- **Exercise requirements**:
Please copy the entries below word for word.

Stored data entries

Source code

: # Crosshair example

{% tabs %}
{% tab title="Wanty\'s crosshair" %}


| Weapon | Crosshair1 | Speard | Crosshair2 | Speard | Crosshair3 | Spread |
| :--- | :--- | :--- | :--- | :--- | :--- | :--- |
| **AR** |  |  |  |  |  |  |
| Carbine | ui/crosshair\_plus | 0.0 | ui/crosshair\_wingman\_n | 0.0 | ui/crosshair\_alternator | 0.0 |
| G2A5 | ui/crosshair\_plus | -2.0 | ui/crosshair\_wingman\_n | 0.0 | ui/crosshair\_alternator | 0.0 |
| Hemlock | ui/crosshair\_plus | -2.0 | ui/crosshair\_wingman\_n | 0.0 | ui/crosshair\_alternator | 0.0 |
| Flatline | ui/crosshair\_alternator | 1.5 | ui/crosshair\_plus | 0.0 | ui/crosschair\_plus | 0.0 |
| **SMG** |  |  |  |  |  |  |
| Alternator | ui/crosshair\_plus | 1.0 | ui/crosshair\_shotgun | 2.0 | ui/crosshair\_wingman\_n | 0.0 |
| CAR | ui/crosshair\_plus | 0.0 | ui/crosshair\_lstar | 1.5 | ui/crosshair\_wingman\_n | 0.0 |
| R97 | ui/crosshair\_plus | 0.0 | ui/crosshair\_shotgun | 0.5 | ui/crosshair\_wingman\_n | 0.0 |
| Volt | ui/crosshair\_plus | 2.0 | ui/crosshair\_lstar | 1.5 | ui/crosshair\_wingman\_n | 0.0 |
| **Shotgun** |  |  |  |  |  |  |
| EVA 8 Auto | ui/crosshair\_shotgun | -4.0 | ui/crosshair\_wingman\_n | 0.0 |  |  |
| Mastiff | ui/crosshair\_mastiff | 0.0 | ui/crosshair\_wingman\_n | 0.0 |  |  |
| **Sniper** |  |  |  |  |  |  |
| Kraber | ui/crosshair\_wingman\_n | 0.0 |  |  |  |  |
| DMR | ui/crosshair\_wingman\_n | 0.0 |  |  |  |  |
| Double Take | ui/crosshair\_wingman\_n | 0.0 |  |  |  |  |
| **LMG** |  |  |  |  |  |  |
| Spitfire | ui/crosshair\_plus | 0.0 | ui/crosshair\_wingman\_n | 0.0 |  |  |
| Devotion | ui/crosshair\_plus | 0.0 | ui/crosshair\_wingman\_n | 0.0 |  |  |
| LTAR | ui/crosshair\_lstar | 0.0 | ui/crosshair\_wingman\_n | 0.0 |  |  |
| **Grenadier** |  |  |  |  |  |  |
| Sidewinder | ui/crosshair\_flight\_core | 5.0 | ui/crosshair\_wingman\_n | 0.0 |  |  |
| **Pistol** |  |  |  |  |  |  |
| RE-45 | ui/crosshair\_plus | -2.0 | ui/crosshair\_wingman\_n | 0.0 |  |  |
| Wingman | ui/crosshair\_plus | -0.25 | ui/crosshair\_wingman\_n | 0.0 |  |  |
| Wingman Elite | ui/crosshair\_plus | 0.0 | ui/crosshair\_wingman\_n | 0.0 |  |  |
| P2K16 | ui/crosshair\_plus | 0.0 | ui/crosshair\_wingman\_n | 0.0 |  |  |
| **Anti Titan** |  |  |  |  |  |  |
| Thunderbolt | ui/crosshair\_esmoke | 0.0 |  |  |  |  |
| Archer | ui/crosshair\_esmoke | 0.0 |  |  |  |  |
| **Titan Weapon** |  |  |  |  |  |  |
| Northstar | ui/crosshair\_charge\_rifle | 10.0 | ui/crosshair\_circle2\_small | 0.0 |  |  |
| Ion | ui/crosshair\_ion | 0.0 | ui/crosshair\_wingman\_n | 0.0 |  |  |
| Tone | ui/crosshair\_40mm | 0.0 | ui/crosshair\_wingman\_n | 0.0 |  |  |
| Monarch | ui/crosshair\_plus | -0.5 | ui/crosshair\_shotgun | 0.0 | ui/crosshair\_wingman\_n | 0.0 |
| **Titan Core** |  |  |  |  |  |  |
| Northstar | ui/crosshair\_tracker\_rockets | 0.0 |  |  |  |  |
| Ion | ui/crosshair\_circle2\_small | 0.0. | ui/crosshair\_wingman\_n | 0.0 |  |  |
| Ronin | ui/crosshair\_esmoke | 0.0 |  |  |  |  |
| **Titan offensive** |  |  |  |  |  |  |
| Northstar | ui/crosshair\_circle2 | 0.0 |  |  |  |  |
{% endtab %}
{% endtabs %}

- **Exercise output**:
Source code

: # Crosshair example

{% tabs %}
{% tab title="Wanty\'s crosshair" %}


| Weapon | Crosshair1 | Speard | Crosshair2 | Speard | Crosshair3 | Spread |
| :--- | :--- | :--- | :--- | :--- | :--- | :--- |
| **AR** |  |  |  |  |  |  |
| Carbine | ui/crosshair\_plus | 0.0 | ui/crosshair\_wingman\_n | 0.0 | ui/crosshair\_alternator | 0.0 |
| G2A5 | ui/crosshair\_plus | -2.0 | ui/crosshair\_wingman\_n | 0.0 | ui/crosshair\_alternator | 0.0 |
| Hemlock | ui/crosshair\_plus | -2.0 | ui/crosshair\_wingman\_n | 0.0 | ui/crosshair\_alternator | 0.0 |
| Flatline | ui/crosshair\_alternator | 1.5 | ui/crosshair\_plus | 0.0 | ui/crosschair\_plus | 0.0 |
| **SMG** |  |  |  |  |  |  |
| Alternator | ui/crosshair\_plus | 1.0 | ui/crosshair\_shotgun | 2.0 | ui/crosshair\_wingman\_n | 0.0 |
| CAR | ui/crosshair\_plus | 0.0 | ui/crosshair\_lstar | 1.5 | ui/crosshair\_wingman\_n | 0.0 |
| R97 | ui/crosshair\_plus | 0.0 | ui/crosshair\_shotgun | 0.5 | ui/crosshair\_wingman\_n | 0.0 |
| Volt | ui/crosshair\_plus | 2.0 | ui/crosshair\_lstar | 1.5 | ui/crosshair\_wingman\_n | 0.0 |
| **Shotgun** |  |  |  |  |  |  |
| EVA 8 Auto | ui/crosshair\_shotgun | -4.0 | ui/crosshair\_wingman\_n | 0.0 |  |  |
| Mastiff | ui/crosshair\_mastiff | 0.0 | ui/crosshair\_wingman\_n | 0.0 |  |  |
| **Sniper** |  |  |  |  |  |  |
| Kraber | ui/crosshair\_wingman\_n | 0.0 |  |  |  |  |
| DMR | ui/crosshair\_wingman\_n | 0.0 |  |  |  |  |
| Double Take | ui/crosshair\_wingman\_n | 0.0 |  |  |  |  |
| **LMG** |  |  |  |  |  |  |
| Spitfire | ui/crosshair\_plus | 0.0 | ui/crosshair\_wingman\_n | 0.0 |  |  |
| Devotion | ui/crosshair\_plus | 0.0 | ui/crosshair\_wingman\_n | 0.0 |  |  |
| LTAR | ui/crosshair\_lstar | 0.0 | ui/crosshair\_wingman\_n | 0.0 |  |  |
| **Grenadier** |  |  |  |  |  |  |
| Sidewinder | ui/crosshair\_flight\_core | 5.0 | ui/crosshair\_wingman\_n | 0.0 |  |  |
| **Pistol** |  |  |  |  |  |  |
| RE-45 | ui/crosshair\_plus | -2.0 | ui/crosshair\_wingman\_n | 0.0 |  |  |
| Wingman | ui/crosshair\_plus | -0.25 | ui/crosshair\_wingman\_n | 0.0 |  |  |
| Wingman Elite | ui/crosshair\_plus | 0.0 | ui/crosshair\_wingman\_n | 0.0 |  |  |
| P2K16 | ui/crosshair\_plus | 0.0 | ui/crosshair\_wingman\_n | 0.0 |  |  |
| **Anti Titan** |  |  |  |  |  |  |
| Thunderbolt | ui/crosshair\_esmoke | 0.0 |  |  |  |  |
| Archer | ui/crosshair\_esmoke | 0.0 |  |  |  |  |
| **Titan Weapon** |  |  |  |  |  |  |
| Northstar | ui/crosshair\_charge\_rifle | 10.0 | ui/crosshair\_circle2\_small | 0.0 |  |  |
| Ion | ui/crosshair\_ion | 0.0 | ui/crosshair\_wingman\_n | 0.0 |  |  |
| Tone | ui/crosshair\_40mm | 0.0 | ui/crosshair\_wingman\_n | 0.0 |  |  |
| Monarch | ui/crosshair\_plus | -0.5 | ui/crosshair\_shotgun | 0.0 | ui/crosshair\_wingman\_n | 0.0 |
| **Titan Core** |  |  |  |  |  |  |
| Northstar | ui/crosshair\_tracker\_rockets | 0.0 |  |  |  |  |
| Ion | ui/crosshair\_circle2\_small | 0.0. | ui/crosshair\_wingman\_n | 0.0 |  |  |
| Ronin | ui/crosshair\_esmoke | 0.0 |  |  |  |  |
| **Titan offensive** |  |  |  |  |  |  |
| Northstar | ui/crosshair\_circle2 | 0.0 |  |  |  |  |
{% endtab %}
{% endtabs %}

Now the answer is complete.